TASK ITEM: Print the line that contains "- [[JPA] 조인테이블](./JPA/조인%20테이블.md)", then every line after it until the entries end, exactly as they read; do not include pictures.

SUPPLIED RECORDS:

<<<<

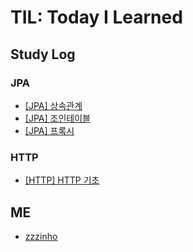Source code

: # TIL:  Today I Learned
## Study Log
### JPA
- [[JPA] 상속관계](./JPA/상속관계.md)
- [[JPA] 조인테이블](./JPA/조인%20테이블.md)
- [[JPA] 프록시](./JPA/프록시.md)
### HTTP 
- [[HTTP] HTTP 기초](./HTTP/HTTP_웹의_기초.md)
## ME
- [zzzinho](https://github.com/zzzinho)
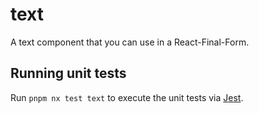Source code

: # text

A text component that you can use in a React-Final-Form.

## Running unit tests

Run `pnpm nx test text` to execute the unit tests via
[Jest](https://jestjs.io).
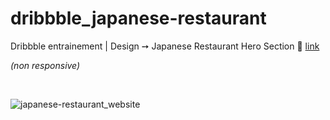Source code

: # dribbble_japanese-restaurant
Dribbble entrainement | Design ➙ Japanese Restaurant Hero Section   🔗 [link](https://dribbble.com/shots/15132015-Japanese-Restaurant-Hero-Section-Concept)

*(non responsive)*

<br>

![japanese-restaurant_website](https://user-images.githubusercontent.com/125449478/219337850-de24f216-4360-4e7f-8d89-aafcae83fb5c.png)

>>>>

PROBLEM SOLUTION:
- [[JPA] 조인테이블](./JPA/조인%20테이블.md)
- [[JPA] 프록시](./JPA/프록시.md)
### HTTP 
- [[HTTP] HTTP 기초](./HTTP/HTTP_웹의_기초.md)
## ME
- [zzzinho](https://github.com/zzzinho)
Source code

: # text

A text component that you can use in a React-Final-Form.

## Running unit tests

Run `pnpm nx test text` to execute the unit tests via
[Jest](https://jestjs.io).
Source code

: # dribbble_japanese-restaurant
Dribbble entrainement | Design ➙ Japanese Restaurant Hero Section   🔗 [link](https://dribbble.com/shots/15132015-Japanese-Restaurant-Hero-Section-Concept)

*(non responsive)*

<br>

![japanese-restaurant_website](https://user-images.githubusercontent.com/125449478/219337850-de24f216-4360-4e7f-8d89-aafcae83fb5c.png)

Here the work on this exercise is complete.